On a day in which Cristina's focus was meant to be on her clinical trial patients and data to support her potential nomination for the Harper Avery award, good news arrived that a heart was available for one of her patients on the transplant list. As Cristina prepped her patient and her patient's family for the surgery, Owen found himself unexpectedly taking care of the younger sister of Cristina's patient. What her parents initially hoped was simply a bad case of the flu turned out to be the beginning symptoms of what had caused her older sister's heart to fail. The cause of both sisters' symptoms remained confounding for Owen and Cristina as they banded together to figure out a diagnosis and treatment plan.
It was heartening to see Cristina go into surgery, trusting Owen to work with their patients' family to determine what factors in their family history might have brought on symptoms for both girls at the same time. We saw Owen and Cristina troubleshoot the situation together, trusting each other, relying on each others' instincts, working together to help this family. When their initial attempts turned up no data to back up either a family predisposition upon which to pin their diagnosis nor any viral cause for their patients' symptoms, Cristina and Owen went back to the drawing board. Their quest grew more urgent when they noticed the youngest child in the family also seeming to have developed symptoms.

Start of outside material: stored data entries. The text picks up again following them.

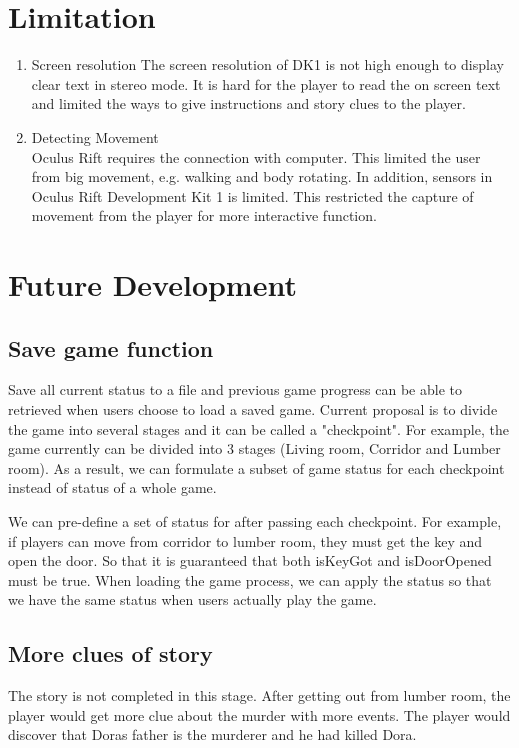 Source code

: \documentclass{article}
\begin{document}
\section{Limitation}
\begin{enumerate}
\item Screen resolution
The screen resolution of DK1 is not high enough to display clear text in stereo mode. It is hard for the player to read the on screen text and limited the ways to give instructions and story clues to the player.
\item Detecting Movement\\
Oculus Rift requires the connection with computer. This limited the user from big movement, e.g. walking and body rotating.
In addition, sensors in Oculus Rift Development Kit 1 is limited. This restricted the capture of movement from the player for more interactive function.

\end{enumerate}

\section{Future Development}

\subsection{Save game function}

Save all current status to a file and previous game progress can be able to retrieved when users choose to load a saved game. Current proposal is to divide the game into several stages and it can be called a "checkpoint". For example, the game currently can be divided into 3 stages (Living room, Corridor and Lumber room). As a result, we can formulate a subset of game status for each checkpoint instead of status of a whole game. 

We can pre-define a set of status for after passing each checkpoint. For example, if players can move from corridor to lumber room, they must get the key and open the door. So that it is guaranteed that both isKeyGot and isDoorOpened must be true. When loading the game process, we can apply the status so that we have the same status when users actually play the game.

\subsection{More clues of story}
The story is not completed in this stage. After getting out from lumber room, the player would get more clue about the murder with more events. The player would discover that Dora\textsc{}s father is the murderer and he had killed Dora.
\end{document}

The ease with which Owen and Cristina worked together is something we will hopefully see more of in future episodes as they put their skills toward additional diagnostic options for this family.
Elsewhere in the hospital: A visiting pediatric surgeon with a different philosophy on medicine gave Alex Karev a new perspective; Jo Wilson learned the allure of orthopedic surgery as a way to channel her rage; Derek Shepherd's repeated assertion that he never got sick was proven false as he fell victim to the flu on the same day he'd convened a roundtable of fellow researchers; Arizona Robbins made it through her day before growing ill; Callie Torres found herself compelled by the idea of mentoring Jo's orthopedic skills; Richard Webber continued mentoring the residents until he also fell ill; the residents played a game of tag you're it for scut work; Meredith Grey spent the day in surgery before ultimately delivering Derek's speech for him; Miranda Bailey found herself treating an emergency immune-suppressed patient with April Kepner; and it turned out that Jackson Avery was a terrible patient.